Tuesday, April 7, 2009

A Clockwork Orange

The reader is brought through a night with Alex and his gang. The fifteen year-old was set up by his Droogs and was sent to the state penitentiary, with a new identity - -6655321. Alex is chosen by the government to participate in a new experiment that is supposed to cure him of all his evil. He is given injections of a drug and forced to see films of rapes and murders, which when mixed with the drug gives him feeling if anxiety and nausea. The treatment is supposed to make him associate violence with the panicked feelings. After he is released, he goes back to the home of one of his victims because he is feeling sorry about what he did. The victim is against the new treatment and says it robs the patient the freedom of choice and moral decision, which is depriving him of being a human at all, or a clockwork orange. I think it is brainwashing the patient and forcing them to act a certain way. Alex, in time, attempts suicide and the state gives him more therapy. I think the least chapter of the book shows Alex’s awareness that he is growing up and he realizes he wants a wife and son of his own. Burgess is showing that people can change.

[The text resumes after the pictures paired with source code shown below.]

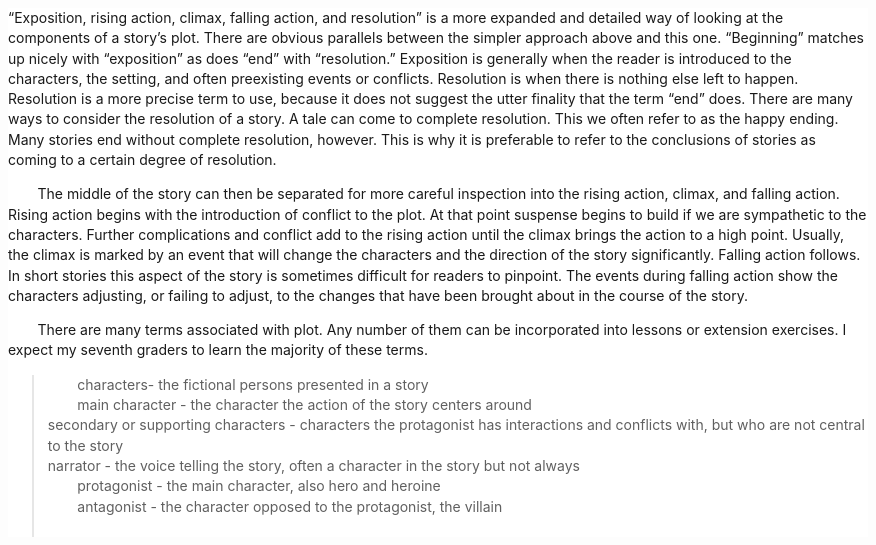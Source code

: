 “Exposition, rising action, climax, falling action, and resolution” is a more expanded and detailed way of looking at the components of a story’s plot.  There are obvious parallels between the simpler approach above and this one.  “Beginning” matches up nicely with “exposition” as does “end” with “resolution.”  Exposition is generally when the reader is introduced to the characters, the setting, and often preexisting events or conflicts.  Resolution is when there is nothing else left to happen.  Resolution is a more precise term to use, because it does not suggest the utter finality that the term “end” does.  There are many ways to consider the resolution of a story.  A tale can come to complete resolution.  This we often refer to as the happy ending.  Many stories end without complete resolution, however.  This is why it is preferable to refer to the conclusions of stories as coming to a certain degree of  resolution.
</p>
<p>
<font color="#ffffff" style="visibility:hidden;">
____
</font>
The middle of the story can then be separated for more careful inspection into the rising action, climax, and falling action.  Rising action begins with the  introduction of conflict to the plot.  At that point suspense begins to build if we are sympathetic to the characters.  Further complications and conflict add to the rising action until the climax brings the action to a high point.  Usually, the climax is marked by an event that will change the characters and the direction of the story significantly. Falling action follows.  In short stories this aspect of the story is sometimes difficult for readers to pinpoint.  The events during falling action show the characters adjusting, or failing to adjust, to the changes that have been brought about in the course of the story.
</p>
<p>
<font color="#ffffff" style="visibility:hidden;">
____
</font>
There are many terms associated with plot.  Any number of them can be incorporated into lessons or extension exercises.  I expect my seventh graders to learn the majority of these terms.
</p>
<blockquote>
<dl>
<dt>
<font color="#ffffff" style="visibility:hidden;">
____
</font>
characters- the fictional persons presented in a story
<dt>
<font color="#ffffff" style="visibility:hidden;">
____
</font>
main character - the character the action of the story centers around
<dt>
secondary or supporting characters - characters the protagonist has interactions and conflicts with, but who are not central to the story
<dt>
narrator - the voice telling the story, often a character in the story but not always
<dt>
<font color="#ffffff" style="visibility:hidden;">
____
</font>
protagonist - the main character, also hero and heroine
<dt>
<font color="#ffffff" style="visibility:hidden;">
____
</font>
antagonist - the character opposed to the protagonist, the villain
<dt>
<font color="#ffffff" style="visibility:hidden;">
____
</font>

Anthony Burgess wrote A Clockwork Orange to show the importance of one’s own moral choices. The main character, Alex, is a violent thief who has no doubts about being cruel to others. There are many different scenes that are quite disturbing and violent. While reading the book, I got caught up in these actions of Alex and his “Droogs” (what he calls the others in his gang) instead of grasping the real meaning of the book. Burgess sets his book in a time where teenagers ruled the night, forcing real people to stay in their locked houses, and where teenagers can went to “milk bars” and be served milk laced with drugs. I believe the world that Burgess created in the book is to exaggerate the problems of the society by showing the absurdity of it. The society wants everyone to be “perfect” and act a certain way, where in real life I think it is all about making your own decisions.

Burgess’ definition of moral freedom is the ability to do both good and evil. He says it is inhuman to be just good or just evil, but a mixture both. I feel the important thing is one individual’s choice to think for themselves and decide what is good and evil. This is one’s moral choice. Evil has to exist along with good in order for there to be an ethical choice. You need to be able to distinguish between the two to make a choice. I do not think Alex is either good or bad, even after his treatment where the government tries to make him completely good. The government was trying to make him a clockwork orange by only allowing him to do good things and not allowing him to have the choice to do wrong. I suppose Burgess was opposed to the treatment because he believes it to be unethical, even though he was a victim of some one like Alex. His wife was raped and died due to an intruder in Burgess’ home.

Alex ridicules books and education, and gives no regret to his violent acts. I sense he does not steal and kill for money, but for his own pleasure. He does not treat his friends as equals because he is only satisfied when he is in complete control. Throughout the book Alex was depicted as the bad element in society. From the way Burgess depicts the society, I think Alex is the kind of kid the citizens would like to ignore or eliminate. He is viewed as merciless and the treatment is welcomed by society even if it is against Alex’s freedom of choice and identity as a human. The well being of the society as whole is put ahead of individual rights of one individual.

I think the purpose of this novel is to show the conflict of destiny verses free will. Alex lived a life of horror and crime and when he is presented with a chance to change he does on his own will. Each section begins with the phrase “what’s it going to be then, eh?” This shows the repetitiveness of Alex’s life and the vicious circle the society has put him in. In the last chapter he says he wants to find a wife and have a child. I see him growing up and becoming morally responsible when the book ends with “That’s what it’s going to be then, brothers, as I come to the end of this tale.” He is no longer a clockwork orange. Burgess magnified how the government was threatening to take away people’s essential choice to decide. His message is saying it is better to have the choice to do bad then be forced to do good. I agree with the author. If one could not think for themselves, then it would be like everyone is identical robots all controlled by one person, not being able to do what one desires.